[Plain-text document sources]
☆ ☆ ☆ ☆ ☆ ☆ ☆

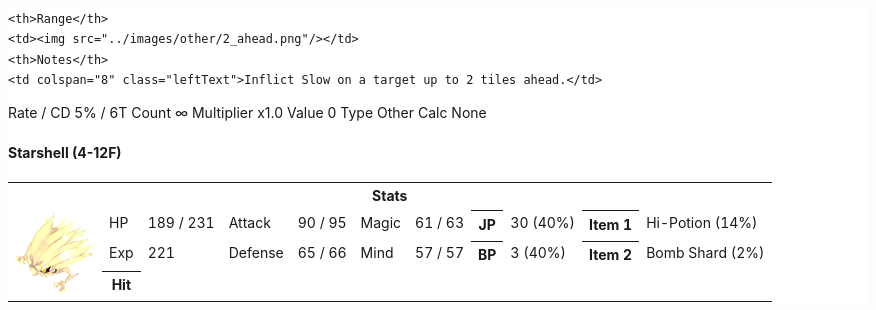     <th>Range</th>
    <td><img src="../images/other/2_ahead.png"/></td>
    <th>Notes</th>
    <td colspan="8" class="leftText">Inflict Slow on a target up to 2 tiles ahead.</td>
  </tr>
  <tr>
    <th>Rate / CD</th>
    <td colspan="2">5% / 6T</td>
    <th>Count</th>
    <td>∞</td>
    <th>Multiplier</th>
    <td>x1.0</td>
    <th>Value</th>
    <td>0</td>
    <th>Type</th>
    <td class="leftText">Other</td>
    <th>Calc</th>
    <td class="leftText">None</td>
  </tr>
</table>

#### Starshell (4-12F)

<table class="buddyOverview">
  <tr class="noPad">
    <th colspan="13" class="highlightGreen">Stats</th>
  </tr>
  <tr>
    <td rowspan="4"><img src="../images/chars/starshell.png"/></td>
    <td class="hp">HP</td>
    <td>189 <span class="hard">/ 231</span></td>
    <td class="atk">Attack</td>
    <td>90 <span class="hard">/ 95</span></td>
    <td class="mag">Magic</td>
    <td>61 <span class="hard">/ 63</span></td>
    <th>JP</th>
    <td>30 (40%)</td>
    <th>Item 1</th>
    <td colspan="3">Hi-Potion (14%)</td>
  </tr>
  <tr>
    <td class="sp">Exp</td>
    <td>221</td>
    <td class="def">Defense</td>
    <td>65 <span class="hard">/ 66</span></td>
    <td class="mnd">Mind</td>
    <td>57 <span class="hard">/ 57</span></td>
    <th>BP</th>
    <td>3 (40%)</td>
    <th>Item 2</th>
    <td colspan="3">Bomb Shard (2%)</td>
  </tr>
  <tr>
    <th>Hit</th>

☆ ☆ ☆ ☆ ☆ ☆ ☆

The problem – What must be transcribed is the run of lines from the one containing "<th>BP</th>" to the last line of the data above, inclusive, and only that.

Task solution –
    <th>BP</th>
    <td>3 (40%)</td>
    <th>Item 2</th>
    <td colspan="3">Bomb Shard (2%)</td>
  </tr>
  <tr>
    <th>Hit</th>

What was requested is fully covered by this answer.